A primeira coisa a se apontar sobre esta arte é que a poesia foi capaz de plasmar, historicamente, o conflito e a dinâmica de produção do mundo e da nossa sociedade em sua construção histórica. Isso não significa de maneira alguma que a prosa não tenha sido capaz também de, efetivamente, retratar diversos mundos, longe disso, mas o modo como a poesia foi efetivamente apropriada de um lado pelas classes dominantes e, por outro lado, pelos subalternos e explorados, não nos deixa nenhuma dúvida de que não se pode falar em versos e poemas sem falarmos também em lutas de classes.
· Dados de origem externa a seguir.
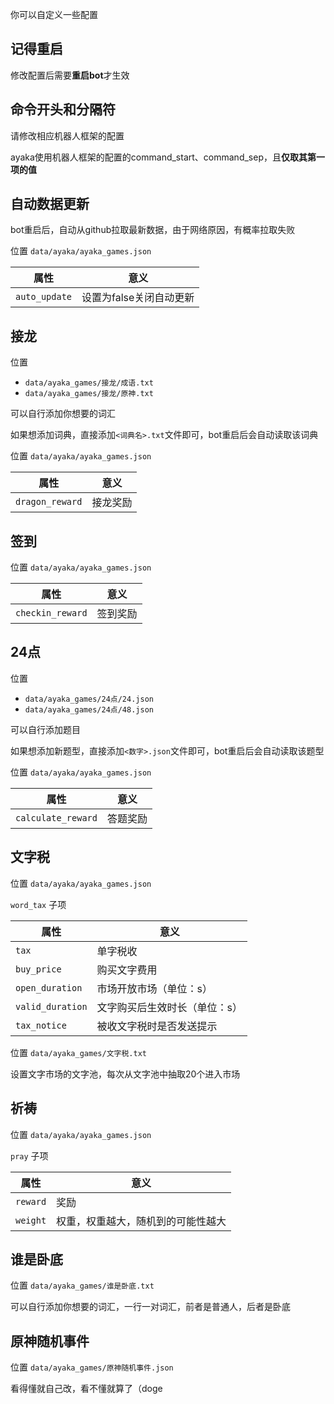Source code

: 你可以自定义一些配置

## 记得重启

修改配置后需要**重启bot**才生效

## 命令开头和分隔符

请修改相应机器人框架的配置

ayaka使用机器人框架的配置的command_start、command_sep，且**仅取其第一项的值**

## 自动数据更新

bot重启后，自动从github拉取最新数据，由于网络原因，有概率拉取失败

位置 `data/ayaka/ayaka_games.json`

| 属性          | 意义                    |
| ------------- | ----------------------- |
| `auto_update` | 设置为false关闭自动更新 |

## 接龙

位置

- `data/ayaka_games/接龙/成语.txt`
- `data/ayaka_games/接龙/原神.txt`

可以自行添加你想要的词汇

如果想添加词典，直接添加`<词典名>.txt`文件即可，bot重启后会自动读取该词典

位置 `data/ayaka/ayaka_games.json`

| 属性            | 意义     |
| --------------- | -------- |
| `dragon_reward` | 接龙奖励 |

## 签到

位置 `data/ayaka/ayaka_games.json`

| 属性             | 意义     |
| ---------------- | -------- |
| `checkin_reward` | 签到奖励 |

## 24点

位置

- `data/ayaka_games/24点/24.json`
- `data/ayaka_games/24点/48.json`

可以自行添加题目

如果想添加新题型，直接添加`<数字>.json`文件即可，bot重启后会自动读取该题型

位置 `data/ayaka/ayaka_games.json`

| 属性               | 意义     |
| ------------------ | -------- |
| `calculate_reward` | 答题奖励 |

## 文字税

位置 `data/ayaka/ayaka_games.json`


`word_tax` 子项

| 属性             | 意义                          |
| ---------------- | ----------------------------- |
| `tax`            | 单字税收                      |
| `buy_price`      | 购买文字费用                  |
| `open_duration`  | 市场开放市场（单位：s）       |
| `valid_duration` | 文字购买后生效时长（单位：s） |
| `tax_notice`     | 被收文字税时是否发送提示      |

位置 `data/ayaka_games/文字税.txt`

设置文字市场的文字池，每次从文字池中抽取20个进入市场

## 祈祷

位置 `data/ayaka/ayaka_games.json`

`pray` 子项

| 属性     | 意义                               |
| -------- | ---------------------------------- |
| `reward` | 奖励                               |
| `weight` | 权重，权重越大，随机到的可能性越大 |

## 谁是卧底

位置 `data/ayaka_games/谁是卧底.txt`

可以自行添加你想要的词汇，一行一对词汇，前者是普通人，后者是卧底

## 原神随机事件

位置 `data/ayaka_games/原神随机事件.json`

看得懂就自己改，看不懂就算了（doge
A começar por sua origem histórica: a poesia nasce como uma expressão de fetichização da realidade. Com isso, queremos dizer que a poesia nasceu há, aproximadamente, cinco mil anos como uma forma de narrar uma situação quase completamente desconhecida pelo homem. Do confronto cotidiano com a natureza ao seu redor, mediado pelo trabalho humano, e com o surgimento de classes sociais que visavam explicitamente exercer poder sobre o outro de maneira sofisticada, surge a ideia de que há no universo uma razão imutável, uma ordem natural que justifica que as coisas sejam como são.

Mitos de criação

O exemplo mais conhecido desta afirmação é que as raízes daquilo que hoje consideramos “arte poética” são, essencialmente, narrativas divinas da criação e manutenção do mundo. O Épico de Gilgamesh (3.000 A.C), a Teogonia (700 A.C) e o Mahabaratha (400 A.C) surgiram em contextos distintos, com povos distintos, mas expressaram de maneira magistral a mesma noção intrínseca: há uma natureza humana que está submetida ao querer de algo que se encontra fora do próprio homem. A religião se fundamenta dinamicamente com o Estado como as superestruturas principais de dominação de classe a partir da criação daquilo que é usualmente entendido como “civilização”; naturalmente, a poesia é apropriada para a finalidade de emular em meio a todo o povo uma arte que reflete em sua linguagem e seu discurso a ideia dominante.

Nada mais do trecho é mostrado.